Niels Nielson, founder of Rice religion department, passes at 97
“Sooner or later the superficial arrogance that life or people are problems is refuted by destiny,” Niels C. Nielsen Jr. wrote in an 1961 op-ed to the Rice Thresher addressing humanistic learning.
Nielsen passed away on March 27 at age 97.
Nielsen founded the department of religion in 1968, and was a member of the Rice faculty from 1951 through 1991. He was a professor emeritus of philosophy and religious thought and an honorary associate of Will Rice College. He served as chair of the department until his retirement.
Nielsen’s last book of nine was “God in the Obama Era: Presidents’ Religion and Ethics from George Washington to Barack Obama.” A reviewer of the book, Larry Wayne Roberts, wrote that Nielsen brought outstanding credentials and scholarship to his subject.
“He is seen by many friends in the various faith communities as a person who shows understanding and tolerance for religious differences and seeks to be a bridge between them,” Roberts said. “I have read several of his books and have enjoyed them all. I truly enjoyed my first read and I [am] now going back through the book with a highlighter.”
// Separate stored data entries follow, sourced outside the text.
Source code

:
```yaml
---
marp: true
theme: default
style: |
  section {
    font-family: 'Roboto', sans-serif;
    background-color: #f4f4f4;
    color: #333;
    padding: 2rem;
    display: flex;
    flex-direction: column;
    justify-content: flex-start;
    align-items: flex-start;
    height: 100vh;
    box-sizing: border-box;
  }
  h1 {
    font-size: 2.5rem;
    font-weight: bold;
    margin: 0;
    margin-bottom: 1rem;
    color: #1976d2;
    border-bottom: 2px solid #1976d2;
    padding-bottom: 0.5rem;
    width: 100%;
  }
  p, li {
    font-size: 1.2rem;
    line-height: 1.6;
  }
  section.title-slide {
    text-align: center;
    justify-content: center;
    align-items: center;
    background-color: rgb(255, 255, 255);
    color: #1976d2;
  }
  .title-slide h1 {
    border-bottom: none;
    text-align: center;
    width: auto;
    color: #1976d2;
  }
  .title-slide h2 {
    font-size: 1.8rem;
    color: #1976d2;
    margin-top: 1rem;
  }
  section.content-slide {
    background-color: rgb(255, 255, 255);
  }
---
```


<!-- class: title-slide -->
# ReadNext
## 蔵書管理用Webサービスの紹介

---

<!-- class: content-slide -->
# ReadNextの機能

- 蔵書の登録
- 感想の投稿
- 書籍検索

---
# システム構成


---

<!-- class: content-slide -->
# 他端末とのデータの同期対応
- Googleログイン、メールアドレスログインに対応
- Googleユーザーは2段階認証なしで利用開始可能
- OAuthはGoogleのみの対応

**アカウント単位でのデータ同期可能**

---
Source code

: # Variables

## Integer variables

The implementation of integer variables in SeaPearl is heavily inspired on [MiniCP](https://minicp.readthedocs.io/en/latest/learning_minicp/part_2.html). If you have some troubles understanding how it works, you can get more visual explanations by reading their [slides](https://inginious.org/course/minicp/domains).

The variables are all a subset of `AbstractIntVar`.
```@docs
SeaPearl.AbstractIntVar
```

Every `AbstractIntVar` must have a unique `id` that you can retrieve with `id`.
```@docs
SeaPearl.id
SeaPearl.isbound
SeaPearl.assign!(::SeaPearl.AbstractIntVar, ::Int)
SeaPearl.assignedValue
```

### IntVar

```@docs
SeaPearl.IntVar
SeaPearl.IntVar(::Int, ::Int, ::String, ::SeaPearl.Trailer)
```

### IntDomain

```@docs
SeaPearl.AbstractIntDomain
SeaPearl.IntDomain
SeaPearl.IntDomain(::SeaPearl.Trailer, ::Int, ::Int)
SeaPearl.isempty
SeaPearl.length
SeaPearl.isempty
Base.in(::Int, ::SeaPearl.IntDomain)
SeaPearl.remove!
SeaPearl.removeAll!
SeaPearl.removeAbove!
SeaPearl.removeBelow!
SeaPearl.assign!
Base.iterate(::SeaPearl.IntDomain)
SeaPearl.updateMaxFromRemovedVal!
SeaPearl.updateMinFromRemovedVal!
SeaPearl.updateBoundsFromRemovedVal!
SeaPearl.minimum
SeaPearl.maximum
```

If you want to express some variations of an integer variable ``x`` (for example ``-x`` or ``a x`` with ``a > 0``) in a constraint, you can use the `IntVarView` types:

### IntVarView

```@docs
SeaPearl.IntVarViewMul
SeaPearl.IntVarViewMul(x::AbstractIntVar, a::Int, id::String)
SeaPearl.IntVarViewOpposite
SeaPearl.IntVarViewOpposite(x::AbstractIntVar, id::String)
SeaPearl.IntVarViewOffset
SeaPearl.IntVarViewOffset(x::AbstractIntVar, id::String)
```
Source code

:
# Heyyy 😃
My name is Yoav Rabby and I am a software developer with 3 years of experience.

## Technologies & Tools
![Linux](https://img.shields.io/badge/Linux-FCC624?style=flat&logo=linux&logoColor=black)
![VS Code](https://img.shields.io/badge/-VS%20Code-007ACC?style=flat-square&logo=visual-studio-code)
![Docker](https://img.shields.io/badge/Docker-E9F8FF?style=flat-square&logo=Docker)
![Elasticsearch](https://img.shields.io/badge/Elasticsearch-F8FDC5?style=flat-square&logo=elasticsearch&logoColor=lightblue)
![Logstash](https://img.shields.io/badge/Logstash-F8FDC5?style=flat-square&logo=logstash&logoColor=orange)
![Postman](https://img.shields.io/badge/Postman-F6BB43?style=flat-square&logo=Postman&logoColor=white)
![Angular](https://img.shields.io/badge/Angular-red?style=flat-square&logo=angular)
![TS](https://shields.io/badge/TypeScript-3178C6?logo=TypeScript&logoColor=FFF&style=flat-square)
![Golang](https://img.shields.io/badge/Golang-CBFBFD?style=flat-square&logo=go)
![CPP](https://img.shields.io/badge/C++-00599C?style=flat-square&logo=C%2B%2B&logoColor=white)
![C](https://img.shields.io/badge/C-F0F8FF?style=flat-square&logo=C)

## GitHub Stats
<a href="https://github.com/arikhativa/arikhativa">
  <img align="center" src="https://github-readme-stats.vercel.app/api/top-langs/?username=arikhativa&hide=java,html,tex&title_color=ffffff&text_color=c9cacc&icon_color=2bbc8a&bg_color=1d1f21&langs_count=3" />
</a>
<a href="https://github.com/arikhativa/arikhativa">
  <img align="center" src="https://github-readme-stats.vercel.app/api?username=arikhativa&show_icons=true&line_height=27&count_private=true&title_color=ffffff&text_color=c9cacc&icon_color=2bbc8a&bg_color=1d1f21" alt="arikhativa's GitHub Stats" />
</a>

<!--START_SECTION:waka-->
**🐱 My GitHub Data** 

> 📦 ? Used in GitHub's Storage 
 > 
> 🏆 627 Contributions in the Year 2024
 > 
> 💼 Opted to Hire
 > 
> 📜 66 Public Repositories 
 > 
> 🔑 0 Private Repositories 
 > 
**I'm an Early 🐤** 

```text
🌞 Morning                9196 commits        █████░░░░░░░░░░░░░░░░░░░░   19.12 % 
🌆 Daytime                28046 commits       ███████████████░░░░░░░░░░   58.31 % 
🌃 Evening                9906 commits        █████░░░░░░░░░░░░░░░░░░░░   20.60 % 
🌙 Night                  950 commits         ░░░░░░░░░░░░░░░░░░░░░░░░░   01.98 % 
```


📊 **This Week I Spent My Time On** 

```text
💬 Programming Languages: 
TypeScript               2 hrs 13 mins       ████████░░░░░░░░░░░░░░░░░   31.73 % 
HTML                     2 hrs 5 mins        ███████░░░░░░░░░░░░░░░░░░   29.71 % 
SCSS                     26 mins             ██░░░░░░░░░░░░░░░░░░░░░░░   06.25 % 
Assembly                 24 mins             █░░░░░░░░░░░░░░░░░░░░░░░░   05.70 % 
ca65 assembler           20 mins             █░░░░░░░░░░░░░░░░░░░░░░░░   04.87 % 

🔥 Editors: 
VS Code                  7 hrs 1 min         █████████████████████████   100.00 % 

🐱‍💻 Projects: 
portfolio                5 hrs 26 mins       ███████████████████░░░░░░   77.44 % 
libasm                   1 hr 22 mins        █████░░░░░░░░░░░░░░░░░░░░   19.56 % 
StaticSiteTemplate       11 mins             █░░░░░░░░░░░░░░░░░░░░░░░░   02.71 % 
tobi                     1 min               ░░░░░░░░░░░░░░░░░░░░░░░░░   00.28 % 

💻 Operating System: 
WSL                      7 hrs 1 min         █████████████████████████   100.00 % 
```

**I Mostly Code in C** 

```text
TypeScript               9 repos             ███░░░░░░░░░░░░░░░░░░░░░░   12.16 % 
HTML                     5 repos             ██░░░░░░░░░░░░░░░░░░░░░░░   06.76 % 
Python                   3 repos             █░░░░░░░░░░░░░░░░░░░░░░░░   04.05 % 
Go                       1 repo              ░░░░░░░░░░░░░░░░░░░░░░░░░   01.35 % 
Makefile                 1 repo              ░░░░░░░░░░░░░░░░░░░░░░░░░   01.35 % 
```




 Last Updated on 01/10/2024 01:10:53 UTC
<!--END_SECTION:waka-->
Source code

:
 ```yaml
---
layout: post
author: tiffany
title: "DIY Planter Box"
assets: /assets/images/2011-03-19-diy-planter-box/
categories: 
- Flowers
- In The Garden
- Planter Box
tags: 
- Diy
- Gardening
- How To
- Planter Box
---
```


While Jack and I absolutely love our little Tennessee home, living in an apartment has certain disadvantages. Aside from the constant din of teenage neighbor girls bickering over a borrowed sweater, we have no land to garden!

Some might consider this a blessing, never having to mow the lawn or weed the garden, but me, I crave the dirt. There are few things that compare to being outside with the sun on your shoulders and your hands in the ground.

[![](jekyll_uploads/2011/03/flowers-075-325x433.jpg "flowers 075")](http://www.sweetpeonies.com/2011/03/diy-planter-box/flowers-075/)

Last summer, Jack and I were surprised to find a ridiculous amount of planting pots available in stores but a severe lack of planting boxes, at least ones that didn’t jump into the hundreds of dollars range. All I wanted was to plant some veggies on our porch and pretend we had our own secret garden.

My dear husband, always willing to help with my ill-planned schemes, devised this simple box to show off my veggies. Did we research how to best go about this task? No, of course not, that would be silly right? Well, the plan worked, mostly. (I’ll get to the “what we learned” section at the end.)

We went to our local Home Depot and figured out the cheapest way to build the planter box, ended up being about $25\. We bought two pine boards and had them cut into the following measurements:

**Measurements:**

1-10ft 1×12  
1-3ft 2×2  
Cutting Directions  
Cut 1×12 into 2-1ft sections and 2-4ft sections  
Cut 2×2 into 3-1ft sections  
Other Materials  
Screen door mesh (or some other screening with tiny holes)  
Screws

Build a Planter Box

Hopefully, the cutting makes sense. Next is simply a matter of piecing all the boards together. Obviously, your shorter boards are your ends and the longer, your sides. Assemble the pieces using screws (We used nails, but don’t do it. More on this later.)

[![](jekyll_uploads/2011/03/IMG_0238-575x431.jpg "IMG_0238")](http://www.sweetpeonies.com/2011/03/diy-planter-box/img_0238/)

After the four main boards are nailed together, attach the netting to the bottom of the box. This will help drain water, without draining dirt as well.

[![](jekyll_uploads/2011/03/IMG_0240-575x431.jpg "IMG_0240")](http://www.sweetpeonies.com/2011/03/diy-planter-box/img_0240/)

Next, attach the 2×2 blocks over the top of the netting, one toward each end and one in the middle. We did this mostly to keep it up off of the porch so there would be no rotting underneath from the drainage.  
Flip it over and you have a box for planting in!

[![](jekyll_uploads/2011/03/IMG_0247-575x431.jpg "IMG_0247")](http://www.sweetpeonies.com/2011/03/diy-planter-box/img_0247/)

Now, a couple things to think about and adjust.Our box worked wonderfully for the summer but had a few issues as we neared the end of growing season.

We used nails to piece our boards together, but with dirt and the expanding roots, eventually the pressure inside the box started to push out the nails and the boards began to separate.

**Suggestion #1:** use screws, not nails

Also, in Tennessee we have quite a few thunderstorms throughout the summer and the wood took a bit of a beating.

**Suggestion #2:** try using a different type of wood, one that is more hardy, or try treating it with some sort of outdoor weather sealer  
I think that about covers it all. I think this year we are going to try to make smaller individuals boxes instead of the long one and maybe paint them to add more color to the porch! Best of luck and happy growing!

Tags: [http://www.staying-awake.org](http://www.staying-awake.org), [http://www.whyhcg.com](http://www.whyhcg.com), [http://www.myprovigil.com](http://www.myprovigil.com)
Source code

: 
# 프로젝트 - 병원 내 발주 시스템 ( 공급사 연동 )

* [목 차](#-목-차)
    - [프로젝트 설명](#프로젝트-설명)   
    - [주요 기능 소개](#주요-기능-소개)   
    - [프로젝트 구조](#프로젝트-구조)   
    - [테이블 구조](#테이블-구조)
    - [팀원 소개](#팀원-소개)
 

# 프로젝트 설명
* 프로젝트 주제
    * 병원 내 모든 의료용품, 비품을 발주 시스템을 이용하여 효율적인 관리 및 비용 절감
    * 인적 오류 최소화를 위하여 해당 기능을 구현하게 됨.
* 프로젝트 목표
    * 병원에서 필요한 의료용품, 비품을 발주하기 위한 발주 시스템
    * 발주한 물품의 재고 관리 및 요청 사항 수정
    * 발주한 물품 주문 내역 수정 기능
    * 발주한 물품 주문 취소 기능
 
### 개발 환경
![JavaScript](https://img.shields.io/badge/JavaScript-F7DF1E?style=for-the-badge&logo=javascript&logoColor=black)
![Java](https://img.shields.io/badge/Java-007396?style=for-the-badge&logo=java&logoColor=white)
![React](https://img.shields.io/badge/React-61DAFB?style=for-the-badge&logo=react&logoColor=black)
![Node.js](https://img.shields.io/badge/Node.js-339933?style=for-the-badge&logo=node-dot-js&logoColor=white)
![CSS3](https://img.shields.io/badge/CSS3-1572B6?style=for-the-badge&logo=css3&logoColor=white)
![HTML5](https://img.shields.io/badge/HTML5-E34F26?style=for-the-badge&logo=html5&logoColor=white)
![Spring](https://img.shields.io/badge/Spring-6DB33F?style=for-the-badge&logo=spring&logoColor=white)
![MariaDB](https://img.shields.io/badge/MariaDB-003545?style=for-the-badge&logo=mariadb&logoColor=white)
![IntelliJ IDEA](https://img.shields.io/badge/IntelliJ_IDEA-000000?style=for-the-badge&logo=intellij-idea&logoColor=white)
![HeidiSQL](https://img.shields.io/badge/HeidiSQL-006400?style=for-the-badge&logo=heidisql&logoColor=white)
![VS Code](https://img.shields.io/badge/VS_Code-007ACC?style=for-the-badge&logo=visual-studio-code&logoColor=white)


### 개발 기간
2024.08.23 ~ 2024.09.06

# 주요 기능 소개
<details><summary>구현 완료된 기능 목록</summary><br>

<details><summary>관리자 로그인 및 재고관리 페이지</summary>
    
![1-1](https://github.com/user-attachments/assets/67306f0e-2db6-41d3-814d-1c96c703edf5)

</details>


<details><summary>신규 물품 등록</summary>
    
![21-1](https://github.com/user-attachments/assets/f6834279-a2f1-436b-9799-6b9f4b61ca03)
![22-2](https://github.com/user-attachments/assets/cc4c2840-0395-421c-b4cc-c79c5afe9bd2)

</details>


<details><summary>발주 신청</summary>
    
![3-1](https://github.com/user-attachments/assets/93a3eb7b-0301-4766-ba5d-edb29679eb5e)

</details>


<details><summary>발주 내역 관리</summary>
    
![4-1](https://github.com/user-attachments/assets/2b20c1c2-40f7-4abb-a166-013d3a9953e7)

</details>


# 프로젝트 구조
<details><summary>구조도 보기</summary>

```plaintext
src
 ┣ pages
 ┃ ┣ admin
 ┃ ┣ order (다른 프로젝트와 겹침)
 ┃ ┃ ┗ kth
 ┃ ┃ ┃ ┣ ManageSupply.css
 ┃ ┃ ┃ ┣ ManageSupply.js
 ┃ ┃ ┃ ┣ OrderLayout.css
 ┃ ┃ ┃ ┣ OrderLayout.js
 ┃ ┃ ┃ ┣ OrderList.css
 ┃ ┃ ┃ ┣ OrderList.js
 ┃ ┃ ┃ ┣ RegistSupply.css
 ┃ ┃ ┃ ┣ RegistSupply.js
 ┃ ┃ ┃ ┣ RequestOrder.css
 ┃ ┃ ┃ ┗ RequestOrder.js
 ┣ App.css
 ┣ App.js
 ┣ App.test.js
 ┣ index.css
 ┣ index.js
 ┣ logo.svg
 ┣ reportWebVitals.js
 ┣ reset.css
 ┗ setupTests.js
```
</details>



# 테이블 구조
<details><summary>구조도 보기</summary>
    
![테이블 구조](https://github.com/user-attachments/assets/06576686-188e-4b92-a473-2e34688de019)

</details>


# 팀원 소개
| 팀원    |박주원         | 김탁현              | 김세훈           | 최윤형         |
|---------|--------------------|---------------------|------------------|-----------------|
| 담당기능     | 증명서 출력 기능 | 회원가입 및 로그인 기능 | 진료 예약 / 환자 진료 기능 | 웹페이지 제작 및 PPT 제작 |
In his time as a faculty member, the Thresher reported on Nielsen’s part in the 1958 Senior Follies production, “singing an epic duet about the more subtle philosophical and biological points of of the ‘Follies of History.’”
Nielsen, who was diagnosed with dementia, took part in a music and memory program that was documented by a Houston Chronicle article. His iPod shuffled through sermons and classical music.
“Music promotes insight,” Nielsen said in the article. “Music promotes harmony, understanding, and it’s a new adventure. It helps me and I get something from it.”
Nielsen grew up in Long Beach, California and received a bachelor’s degree in divinity and a doctorate in theology from Yale University.
According to Rice News, he is survived by two daughters, Regina and Ali. A memorial service will be held at 10 a.m. on April 25 at St. Paul United Methodist Church in Houston.